DESCRIPTION OF THE TASK: The full set of entries below must be returned exactly as shown.

INFORMATION SUPPLIED:
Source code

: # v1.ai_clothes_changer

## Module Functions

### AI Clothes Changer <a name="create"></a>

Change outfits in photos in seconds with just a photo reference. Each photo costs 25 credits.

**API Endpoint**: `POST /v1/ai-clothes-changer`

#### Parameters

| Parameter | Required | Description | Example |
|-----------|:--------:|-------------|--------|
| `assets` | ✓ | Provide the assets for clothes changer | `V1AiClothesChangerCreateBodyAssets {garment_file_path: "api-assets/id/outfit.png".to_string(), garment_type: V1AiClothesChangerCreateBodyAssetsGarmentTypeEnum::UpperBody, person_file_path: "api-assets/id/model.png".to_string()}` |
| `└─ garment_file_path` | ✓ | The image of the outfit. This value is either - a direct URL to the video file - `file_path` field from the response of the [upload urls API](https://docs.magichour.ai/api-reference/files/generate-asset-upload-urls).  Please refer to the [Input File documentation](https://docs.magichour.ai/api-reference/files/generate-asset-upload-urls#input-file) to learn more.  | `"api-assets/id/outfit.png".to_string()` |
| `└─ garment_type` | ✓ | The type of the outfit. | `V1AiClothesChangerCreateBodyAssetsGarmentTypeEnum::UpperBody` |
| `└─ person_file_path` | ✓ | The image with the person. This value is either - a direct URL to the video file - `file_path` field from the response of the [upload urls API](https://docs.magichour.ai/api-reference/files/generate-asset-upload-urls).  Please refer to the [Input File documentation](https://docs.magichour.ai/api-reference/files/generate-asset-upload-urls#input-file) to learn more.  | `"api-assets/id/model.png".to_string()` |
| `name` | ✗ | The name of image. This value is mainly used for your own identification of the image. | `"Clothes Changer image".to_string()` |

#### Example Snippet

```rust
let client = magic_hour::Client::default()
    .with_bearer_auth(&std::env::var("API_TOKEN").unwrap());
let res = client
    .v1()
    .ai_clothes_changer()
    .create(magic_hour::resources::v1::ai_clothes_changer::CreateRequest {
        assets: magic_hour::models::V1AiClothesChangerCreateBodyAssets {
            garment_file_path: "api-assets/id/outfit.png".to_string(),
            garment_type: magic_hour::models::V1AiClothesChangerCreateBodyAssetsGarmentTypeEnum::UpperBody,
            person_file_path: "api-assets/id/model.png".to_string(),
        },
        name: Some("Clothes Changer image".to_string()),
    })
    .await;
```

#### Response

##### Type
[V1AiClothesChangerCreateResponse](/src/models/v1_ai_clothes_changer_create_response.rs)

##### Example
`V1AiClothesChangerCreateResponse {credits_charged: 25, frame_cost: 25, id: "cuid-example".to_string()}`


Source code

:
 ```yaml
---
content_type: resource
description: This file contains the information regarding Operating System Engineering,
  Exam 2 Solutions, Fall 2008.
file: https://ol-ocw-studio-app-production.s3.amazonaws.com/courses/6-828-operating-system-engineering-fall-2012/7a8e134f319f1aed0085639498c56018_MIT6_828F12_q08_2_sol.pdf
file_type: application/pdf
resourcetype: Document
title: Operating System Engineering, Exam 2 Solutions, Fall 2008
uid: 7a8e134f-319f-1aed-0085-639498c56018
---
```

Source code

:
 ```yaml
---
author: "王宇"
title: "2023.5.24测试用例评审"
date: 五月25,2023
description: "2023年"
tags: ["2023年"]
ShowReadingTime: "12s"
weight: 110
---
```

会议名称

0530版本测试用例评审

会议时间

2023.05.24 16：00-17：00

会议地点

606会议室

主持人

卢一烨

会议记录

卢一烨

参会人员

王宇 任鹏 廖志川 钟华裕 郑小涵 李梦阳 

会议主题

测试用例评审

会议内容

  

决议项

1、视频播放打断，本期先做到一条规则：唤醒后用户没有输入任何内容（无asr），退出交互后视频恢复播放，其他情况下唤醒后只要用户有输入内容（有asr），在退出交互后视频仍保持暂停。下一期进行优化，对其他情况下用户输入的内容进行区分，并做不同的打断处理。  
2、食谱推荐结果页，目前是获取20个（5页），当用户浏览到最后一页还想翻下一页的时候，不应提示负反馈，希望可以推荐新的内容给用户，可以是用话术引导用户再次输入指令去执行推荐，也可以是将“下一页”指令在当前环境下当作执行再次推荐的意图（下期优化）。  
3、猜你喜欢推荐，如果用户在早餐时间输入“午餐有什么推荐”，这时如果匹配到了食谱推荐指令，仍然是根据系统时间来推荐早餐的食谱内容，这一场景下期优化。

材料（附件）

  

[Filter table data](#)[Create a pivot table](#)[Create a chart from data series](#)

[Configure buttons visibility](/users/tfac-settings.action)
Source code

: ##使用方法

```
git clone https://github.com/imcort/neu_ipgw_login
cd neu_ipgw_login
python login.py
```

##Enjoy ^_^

WRITTEN REPLY:
Source code

: # v1.ai_clothes_changer

## Module Functions

### AI Clothes Changer <a name="create"></a>

Change outfits in photos in seconds with just a photo reference. Each photo costs 25 credits.

**API Endpoint**: `POST /v1/ai-clothes-changer`

#### Parameters

| Parameter | Required | Description | Example |
|-----------|:--------:|-------------|--------|
| `assets` | ✓ | Provide the assets for clothes changer | `V1AiClothesChangerCreateBodyAssets {garment_file_path: "api-assets/id/outfit.png".to_string(), garment_type: V1AiClothesChangerCreateBodyAssetsGarmentTypeEnum::UpperBody, person_file_path: "api-assets/id/model.png".to_string()}` |
| `└─ garment_file_path` | ✓ | The image of the outfit. This value is either - a direct URL to the video file - `file_path` field from the response of the [upload urls API](https://docs.magichour.ai/api-reference/files/generate-asset-upload-urls).  Please refer to the [Input File documentation](https://docs.magichour.ai/api-reference/files/generate-asset-upload-urls#input-file) to learn more.  | `"api-assets/id/outfit.png".to_string()` |
| `└─ garment_type` | ✓ | The type of the outfit. | `V1AiClothesChangerCreateBodyAssetsGarmentTypeEnum::UpperBody` |
| `└─ person_file_path` | ✓ | The image with the person. This value is either - a direct URL to the video file - `file_path` field from the response of the [upload urls API](https://docs.magichour.ai/api-reference/files/generate-asset-upload-urls).  Please refer to the [Input File documentation](https://docs.magichour.ai/api-reference/files/generate-asset-upload-urls#input-file) to learn more.  | `"api-assets/id/model.png".to_string()` |
| `name` | ✗ | The name of image. This value is mainly used for your own identification of the image. | `"Clothes Changer image".to_string()` |

#### Example Snippet

```rust
let client = magic_hour::Client::default()
    .with_bearer_auth(&std::env::var("API_TOKEN").unwrap());
let res = client
    .v1()
    .ai_clothes_changer()
    .create(magic_hour::resources::v1::ai_clothes_changer::CreateRequest {
        assets: magic_hour::models::V1AiClothesChangerCreateBodyAssets {
            garment_file_path: "api-assets/id/outfit.png".to_string(),
            garment_type: magic_hour::models::V1AiClothesChangerCreateBodyAssetsGarmentTypeEnum::UpperBody,
            person_file_path: "api-assets/id/model.png".to_string(),
        },
        name: Some("Clothes Changer image".to_string()),
    })
    .await;
```

#### Response

##### Type
[V1AiClothesChangerCreateResponse](/src/models/v1_ai_clothes_changer_create_response.rs)

##### Example
`V1AiClothesChangerCreateResponse {credits_charged: 25, frame_cost: 25, id: "cuid-example".to_string()}`


Source code

:
 ```yaml
---
content_type: resource
description: This file contains the information regarding Operating System Engineering,
  Exam 2 Solutions, Fall 2008.
file: https://ol-ocw-studio-app-production.s3.amazonaws.com/courses/6-828-operating-system-engineering-fall-2012/7a8e134f319f1aed0085639498c56018_MIT6_828F12_q08_2_sol.pdf
file_type: application/pdf
resourcetype: Document
title: Operating System Engineering, Exam 2 Solutions, Fall 2008
uid: 7a8e134f-319f-1aed-0085-639498c56018
---
```

Source code

:
 ```yaml
---
author: "王宇"
title: "2023.5.24测试用例评审"
date: 五月25,2023
description: "2023年"
tags: ["2023年"]
ShowReadingTime: "12s"
weight: 110
---
```

会议名称

0530版本测试用例评审

会议时间

2023.05.24 16：00-17：00

会议地点

606会议室

主持人

卢一烨

会议记录

卢一烨

参会人员

王宇 任鹏 廖志川 钟华裕 郑小涵 李梦阳 

会议主题

测试用例评审

会议内容

  

决议项

1、视频播放打断，本期先做到一条规则：唤醒后用户没有输入任何内容（无asr），退出交互后视频恢复播放，其他情况下唤醒后只要用户有输入内容（有asr），在退出交互后视频仍保持暂停。下一期进行优化，对其他情况下用户输入的内容进行区分，并做不同的打断处理。  
2、食谱推荐结果页，目前是获取20个（5页），当用户浏览到最后一页还想翻下一页的时候，不应提示负反馈，希望可以推荐新的内容给用户，可以是用话术引导用户再次输入指令去执行推荐，也可以是将“下一页”指令在当前环境下当作执行再次推荐的意图（下期优化）。  
3、猜你喜欢推荐，如果用户在早餐时间输入“午餐有什么推荐”，这时如果匹配到了食谱推荐指令，仍然是根据系统时间来推荐早餐的食谱内容，这一场景下期优化。

材料（附件）

  

[Filter table data](#)[Create a pivot table](#)[Create a chart from data series](#)

[Configure buttons visibility](/users/tfac-settings.action)
Source code

: ##使用方法

```
git clone https://github.com/imcort/neu_ipgw_login
cd neu_ipgw_login
python login.py
```

##Enjoy ^_^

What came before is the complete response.